Es drohe ein vollständiger Ausfall der Flugsicherung im bosnischen Luftraum, die Schließung der Flughäfen Sarajevo, Banja Luka, Mostar und Tuzla, die Unterbrechung militärischer, humanitärer und medizinischer Flüge sowie Massenentlassungen von Fachkräften, so die ATCEUC. Zudem gelte: «Der Luftraum Bosnien und Herzegowinas ist ein wichtiger Knotenpunkt in Südosteuropa und bewältigt ein erhebliches Volumen europäischer Überflüge.» Umleitungen würden zu einer die Überlastung in den Nachbarstaaten führen und somit das ganze europäische Netzwerk beeinträchtigen, argumentiert der Dachverband.
Eurocontrol erklärt dagegen, ihr würden «zum jetzigen Zeitpunkt keine Informationen über etwaige Auswirkungen auf den Betrieb im Luftraum von Bosnien und Herzegowina» vorliegen.
ATCEUC warnt, Bosnien und Herzegowinas könnte kein Einzelfall bleiben, und fordert die belgischen Behörden auf, die Immunität von Eurocontrol zu stärken.
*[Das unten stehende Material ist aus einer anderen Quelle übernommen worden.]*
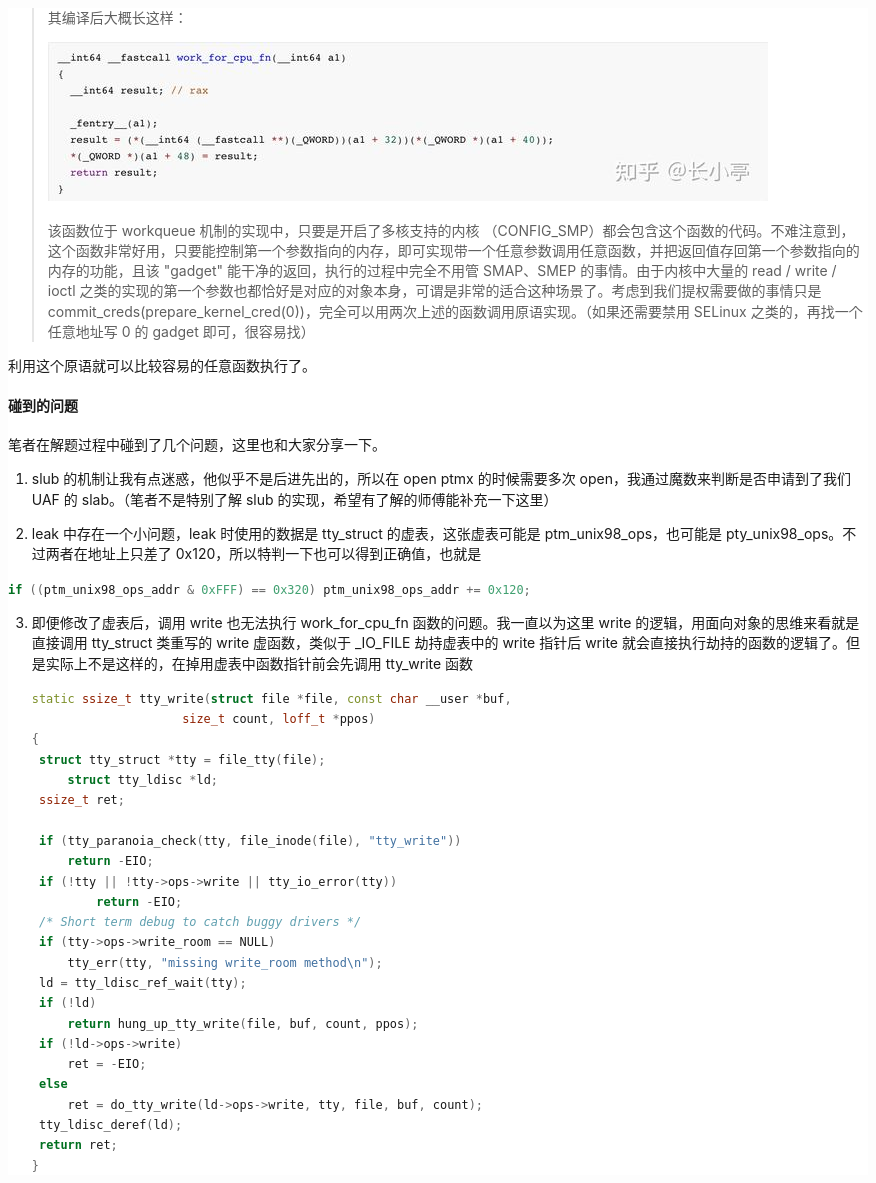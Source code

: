 >
> 其编译后大概长这样：
>
> ![img](./figure/work-for-cpu-ida.jpg)
>
> 该函数位于 workqueue 机制的实现中，只要是开启了多核支持的内核 （CONFIG_SMP）都会包含这个函数的代码。不难注意到，这个函数非常好用，只要能控制第一个参数指向的内存，即可实现带一个任意参数调用任意函数，并把返回值存回第一个参数指向的内存的功能，且该 "gadget" 能干净的返回，执行的过程中完全不用管 SMAP、SMEP 的事情。由于内核中大量的 read / write / ioctl 之类的实现的第一个参数也都恰好是对应的对象本身，可谓是非常的适合这种场景了。考虑到我们提权需要做的事情只是 commit_creds(prepare_kernel_cred(0))，完全可以用两次上述的函数调用原语实现。（如果还需要禁用 SELinux 之类的，再找一个任意地址写 0 的 gadget 即可，很容易找）

利用这个原语就可以比较容易的任意函数执行了。

#### 碰到的问题

笔者在解题过程中碰到了几个问题，这里也和大家分享一下。

1. slub 的机制让我有点迷惑，他似乎不是后进先出的，所以在 open ptmx 的时候需要多次 open，我通过魔数来判断是否申请到了我们 UAF 的 slab。（笔者不是特别了解 slub 的实现，希望有了解的师傅能补充一下这里）

2.  leak 中存在一个小问题，leak 时使用的数据是 tty_struct 的虚表，这张虚表可能是 ptm_unix98_ops，也可能是 pty_unix98_ops。不过两者在地址上只差了 0x120，所以特判一下也可以得到正确值，也就是

   ```cpp
   if ((ptm_unix98_ops_addr & 0xFFF) == 0x320) ptm_unix98_ops_addr += 0x120;
   ```

3. 即便修改了虚表后，调用 write 也无法执行 work_for_cpu_fn 函数的问题。我一直以为这里 write 的逻辑，用面向对象的思维来看就是直接调用 tty_struct 类重写的 write 虚函数，类似于 _IO_FILE 劫持虚表中的 write 指针后 write 就会直接执行劫持的函数的逻辑了。但是实际上不是这样的，在掉用虚表中函数指针前会先调用 tty_write 函数

   ```cpp
   static ssize_t tty_write(struct file *file, const char __user *buf,
   						size_t count, loff_t *ppos)
   {
   	struct tty_struct *tty = file_tty(file);
    	struct tty_ldisc *ld;
   	ssize_t ret;
   
   	if (tty_paranoia_check(tty, file_inode(file), "tty_write"))
   		return -EIO;
   	if (!tty || !tty->ops->write ||	tty_io_error(tty))
   			return -EIO;
   	/* Short term debug to catch buggy drivers */
   	if (tty->ops->write_room == NULL)
   		tty_err(tty, "missing write_room method\n");
   	ld = tty_ldisc_ref_wait(tty);
   	if (!ld)
   		return hung_up_tty_write(file, buf, count, ppos);
   	if (!ld->ops->write)
   		ret = -EIO;
   	else
   		ret = do_tty_write(ld->ops->write, tty, file, buf, count);
   	tty_ldisc_deref(ld);
   	return ret;
   }
   ```
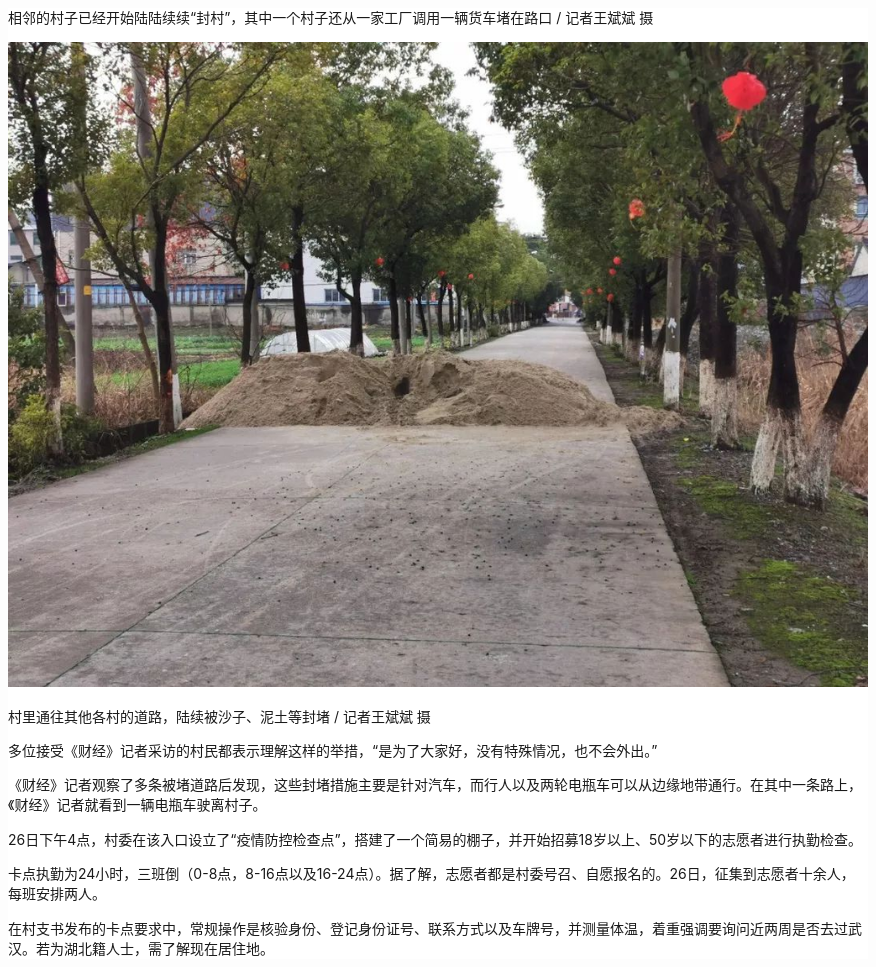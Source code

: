 相邻的村子已经开始陆陆续续“封村”，其中一个村子还从一家工厂调用一辆货车堵在路口 / 记者王斌斌 摄

  

![](/images/post/75c711a0a5e8207f5510943f45536747.jpg)

村里通往其他各村的道路，陆续被沙子、泥土等封堵 / 记者王斌斌 摄

  

多位接受《财经》记者采访的村民都表示理解这样的举措，“是为了大家好，没有特殊情况，也不会外出。”

  

《财经》记者观察了多条被堵道路后发现，这些封堵措施主要是针对汽车，而行人以及两轮电瓶车可以从边缘地带通行。在其中一条路上，《财经》记者就看到一辆电瓶车驶离村子。

  

26日下午4点，村委在该入口设立了“疫情防控检查点”，搭建了一个简易的棚子，并开始招募18岁以上、50岁以下的志愿者进行执勤检查。

  

卡点执勤为24小时，三班倒（0-8点，8-16点以及16-24点）。据了解，志愿者都是村委号召、自愿报名的。26日，征集到志愿者十余人，每班安排两人。

  

在村支书发布的卡点要求中，常规操作是核验身份、登记身份证号、联系方式以及车牌号，并测量体温，着重强调要询问近两周是否去过武汉。若为湖北籍人士，需了解现在居住地。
Insbesondere die Immunität vor Pfändungsbeschlüssen Dritter für Flugsicherungsgebühren, die vom Central Route Charges Office von Eurocontrol eingezogen und an die Mitgliedstaaten ausgezahlt werden. «Das Fehlen eines solchen Rechtsschutzes gefährdet das Finanzsystem von Eurocontrol, was möglicherweise schwerwiegende Folgen für den europäischen Luftfahrtsektor hat.» Eine Stellungnahme von Eurocontrol lag bis zum Erscheinen dieses Artikels noch nicht vor.